(DATA PROVIDED Opens)
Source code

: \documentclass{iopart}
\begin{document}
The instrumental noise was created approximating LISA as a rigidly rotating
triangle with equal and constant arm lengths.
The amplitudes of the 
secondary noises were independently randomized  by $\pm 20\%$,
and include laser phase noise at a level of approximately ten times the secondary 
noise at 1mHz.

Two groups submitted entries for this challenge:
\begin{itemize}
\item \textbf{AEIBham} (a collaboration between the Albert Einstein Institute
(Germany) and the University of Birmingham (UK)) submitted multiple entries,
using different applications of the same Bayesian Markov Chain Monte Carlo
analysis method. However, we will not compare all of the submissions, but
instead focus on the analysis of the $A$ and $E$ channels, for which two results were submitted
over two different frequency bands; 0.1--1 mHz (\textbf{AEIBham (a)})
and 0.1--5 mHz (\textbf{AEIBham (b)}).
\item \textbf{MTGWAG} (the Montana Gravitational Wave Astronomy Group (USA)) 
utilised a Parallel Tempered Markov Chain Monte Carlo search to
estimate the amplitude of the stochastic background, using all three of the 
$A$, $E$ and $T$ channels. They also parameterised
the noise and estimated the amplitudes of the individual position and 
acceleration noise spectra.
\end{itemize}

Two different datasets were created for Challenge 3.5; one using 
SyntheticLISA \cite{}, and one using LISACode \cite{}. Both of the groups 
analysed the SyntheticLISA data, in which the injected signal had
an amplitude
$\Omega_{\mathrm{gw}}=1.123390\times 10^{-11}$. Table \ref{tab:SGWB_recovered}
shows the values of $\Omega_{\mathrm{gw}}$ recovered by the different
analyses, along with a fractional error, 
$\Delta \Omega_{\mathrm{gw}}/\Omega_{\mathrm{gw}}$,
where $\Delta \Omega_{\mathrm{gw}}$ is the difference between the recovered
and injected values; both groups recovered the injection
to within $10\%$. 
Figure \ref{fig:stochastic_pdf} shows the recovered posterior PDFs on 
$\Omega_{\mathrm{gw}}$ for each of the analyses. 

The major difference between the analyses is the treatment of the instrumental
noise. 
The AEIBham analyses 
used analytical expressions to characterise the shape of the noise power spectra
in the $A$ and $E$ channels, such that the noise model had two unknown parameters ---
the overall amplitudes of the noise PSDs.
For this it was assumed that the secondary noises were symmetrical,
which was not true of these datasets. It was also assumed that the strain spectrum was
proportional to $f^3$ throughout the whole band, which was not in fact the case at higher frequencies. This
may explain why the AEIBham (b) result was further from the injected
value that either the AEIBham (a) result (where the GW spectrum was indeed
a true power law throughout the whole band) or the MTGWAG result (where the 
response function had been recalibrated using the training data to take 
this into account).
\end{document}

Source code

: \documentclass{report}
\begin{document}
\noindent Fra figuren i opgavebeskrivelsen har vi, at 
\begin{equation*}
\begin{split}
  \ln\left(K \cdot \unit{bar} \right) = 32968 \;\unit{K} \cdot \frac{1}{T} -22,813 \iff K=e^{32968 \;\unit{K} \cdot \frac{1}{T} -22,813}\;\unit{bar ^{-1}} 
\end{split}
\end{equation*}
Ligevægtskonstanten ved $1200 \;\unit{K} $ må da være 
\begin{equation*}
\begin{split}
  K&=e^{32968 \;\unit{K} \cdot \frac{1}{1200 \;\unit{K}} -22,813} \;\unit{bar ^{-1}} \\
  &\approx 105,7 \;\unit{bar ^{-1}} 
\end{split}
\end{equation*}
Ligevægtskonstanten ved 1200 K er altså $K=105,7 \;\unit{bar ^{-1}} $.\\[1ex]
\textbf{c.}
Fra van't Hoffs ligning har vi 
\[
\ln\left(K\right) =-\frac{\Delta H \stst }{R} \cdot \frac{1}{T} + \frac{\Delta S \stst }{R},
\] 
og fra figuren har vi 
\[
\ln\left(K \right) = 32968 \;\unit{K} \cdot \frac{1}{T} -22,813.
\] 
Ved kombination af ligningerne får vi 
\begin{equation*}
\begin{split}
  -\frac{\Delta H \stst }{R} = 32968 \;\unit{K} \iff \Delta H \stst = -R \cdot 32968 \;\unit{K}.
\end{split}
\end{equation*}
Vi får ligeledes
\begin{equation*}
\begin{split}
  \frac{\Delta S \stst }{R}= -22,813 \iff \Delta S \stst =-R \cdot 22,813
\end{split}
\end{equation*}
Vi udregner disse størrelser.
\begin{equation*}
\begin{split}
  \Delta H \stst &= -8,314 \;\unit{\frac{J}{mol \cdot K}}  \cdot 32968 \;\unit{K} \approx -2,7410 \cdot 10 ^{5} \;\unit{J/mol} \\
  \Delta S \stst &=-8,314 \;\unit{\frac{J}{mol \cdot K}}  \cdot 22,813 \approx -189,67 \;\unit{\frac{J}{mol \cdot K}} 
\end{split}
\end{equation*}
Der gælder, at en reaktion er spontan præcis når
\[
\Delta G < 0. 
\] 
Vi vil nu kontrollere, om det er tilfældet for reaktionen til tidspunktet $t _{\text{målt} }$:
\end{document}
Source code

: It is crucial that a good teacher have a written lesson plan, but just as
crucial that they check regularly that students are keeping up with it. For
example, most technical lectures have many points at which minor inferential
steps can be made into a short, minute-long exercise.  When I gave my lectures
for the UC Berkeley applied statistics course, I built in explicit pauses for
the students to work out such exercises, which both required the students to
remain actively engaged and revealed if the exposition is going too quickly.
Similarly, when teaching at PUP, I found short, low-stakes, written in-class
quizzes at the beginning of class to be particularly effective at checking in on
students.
(DATA PROVIDED Closes)
▶ **WHAT THE EXERCISE ASKS**:
Transcribe each line above exactly; skip none.

▶ **RESPONSE**:
Source code

: \documentclass{iopart}
\begin{document}
The instrumental noise was created approximating LISA as a rigidly rotating
triangle with equal and constant arm lengths.
The amplitudes of the 
secondary noises were independently randomized  by $\pm 20\%$,
and include laser phase noise at a level of approximately ten times the secondary 
noise at 1mHz.

Two groups submitted entries for this challenge:
\begin{itemize}
\item \textbf{AEIBham} (a collaboration between the Albert Einstein Institute
(Germany) and the University of Birmingham (UK)) submitted multiple entries,
using different applications of the same Bayesian Markov Chain Monte Carlo
analysis method. However, we will not compare all of the submissions, but
instead focus on the analysis of the $A$ and $E$ channels, for which two results were submitted
over two different frequency bands; 0.1--1 mHz (\textbf{AEIBham (a)})
and 0.1--5 mHz (\textbf{AEIBham (b)}).
\item \textbf{MTGWAG} (the Montana Gravitational Wave Astronomy Group (USA)) 
utilised a Parallel Tempered Markov Chain Monte Carlo search to
estimate the amplitude of the stochastic background, using all three of the 
$A$, $E$ and $T$ channels. They also parameterised
the noise and estimated the amplitudes of the individual position and 
acceleration noise spectra.
\end{itemize}

Two different datasets were created for Challenge 3.5; one using 
SyntheticLISA \cite{}, and one using LISACode \cite{}. Both of the groups 
analysed the SyntheticLISA data, in which the injected signal had
an amplitude
$\Omega_{\mathrm{gw}}=1.123390\times 10^{-11}$. Table \ref{tab:SGWB_recovered}
shows the values of $\Omega_{\mathrm{gw}}$ recovered by the different
analyses, along with a fractional error, 
$\Delta \Omega_{\mathrm{gw}}/\Omega_{\mathrm{gw}}$,
where $\Delta \Omega_{\mathrm{gw}}$ is the difference between the recovered
and injected values; both groups recovered the injection
to within $10\%$. 
Figure \ref{fig:stochastic_pdf} shows the recovered posterior PDFs on 
$\Omega_{\mathrm{gw}}$ for each of the analyses. 

The major difference between the analyses is the treatment of the instrumental
noise. 
The AEIBham analyses 
used analytical expressions to characterise the shape of the noise power spectra
in the $A$ and $E$ channels, such that the noise model had two unknown parameters ---
the overall amplitudes of the noise PSDs.
For this it was assumed that the secondary noises were symmetrical,
which was not true of these datasets. It was also assumed that the strain spectrum was
proportional to $f^3$ throughout the whole band, which was not in fact the case at higher frequencies. This
may explain why the AEIBham (b) result was further from the injected
value that either the AEIBham (a) result (where the GW spectrum was indeed
a true power law throughout the whole band) or the MTGWAG result (where the 
response function had been recalibrated using the training data to take 
this into account).
\end{document}

Source code

: \documentclass{report}
\begin{document}
\noindent Fra figuren i opgavebeskrivelsen har vi, at 
\begin{equation*}
\begin{split}
  \ln\left(K \cdot \unit{bar} \right) = 32968 \;\unit{K} \cdot \frac{1}{T} -22,813 \iff K=e^{32968 \;\unit{K} \cdot \frac{1}{T} -22,813}\;\unit{bar ^{-1}} 
\end{split}
\end{equation*}
Ligevægtskonstanten ved $1200 \;\unit{K} $ må da være 
\begin{equation*}
\begin{split}
  K&=e^{32968 \;\unit{K} \cdot \frac{1}{1200 \;\unit{K}} -22,813} \;\unit{bar ^{-1}} \\
  &\approx 105,7 \;\unit{bar ^{-1}} 
\end{split}
\end{equation*}
Ligevægtskonstanten ved 1200 K er altså $K=105,7 \;\unit{bar ^{-1}} $.\\[1ex]
\textbf{c.}
Fra van't Hoffs ligning har vi 
\[
\ln\left(K\right) =-\frac{\Delta H \stst }{R} \cdot \frac{1}{T} + \frac{\Delta S \stst }{R},
\] 
og fra figuren har vi 
\[
\ln\left(K \right) = 32968 \;\unit{K} \cdot \frac{1}{T} -22,813.
\] 
Ved kombination af ligningerne får vi 
\begin{equation*}
\begin{split}
  -\frac{\Delta H \stst }{R} = 32968 \;\unit{K} \iff \Delta H \stst = -R \cdot 32968 \;\unit{K}.
\end{split}
\end{equation*}
Vi får ligeledes
\begin{equation*}
\begin{split}
  \frac{\Delta S \stst }{R}= -22,813 \iff \Delta S \stst =-R \cdot 22,813
\end{split}
\end{equation*}
Vi udregner disse størrelser.
\begin{equation*}
\begin{split}
  \Delta H \stst &= -8,314 \;\unit{\frac{J}{mol \cdot K}}  \cdot 32968 \;\unit{K} \approx -2,7410 \cdot 10 ^{5} \;\unit{J/mol} \\
  \Delta S \stst &=-8,314 \;\unit{\frac{J}{mol \cdot K}}  \cdot 22,813 \approx -189,67 \;\unit{\frac{J}{mol \cdot K}} 
\end{split}
\end{equation*}
Der gælder, at en reaktion er spontan præcis når
\[
\Delta G < 0. 
\] 
Vi vil nu kontrollere, om det er tilfældet for reaktionen til tidspunktet $t _{\text{målt} }$:
\end{document}
Source code

: It is crucial that a good teacher have a written lesson plan, but just as
crucial that they check regularly that students are keeping up with it. For
example, most technical lectures have many points at which minor inferential
steps can be made into a short, minute-long exercise.  When I gave my lectures
for the UC Berkeley applied statistics course, I built in explicit pauses for
the students to work out such exercises, which both required the students to
remain actively engaged and revealed if the exposition is going too quickly.
Similarly, when teaching at PUP, I found short, low-stakes, written in-class
quizzes at the beginning of class to be particularly effective at checking in on
students.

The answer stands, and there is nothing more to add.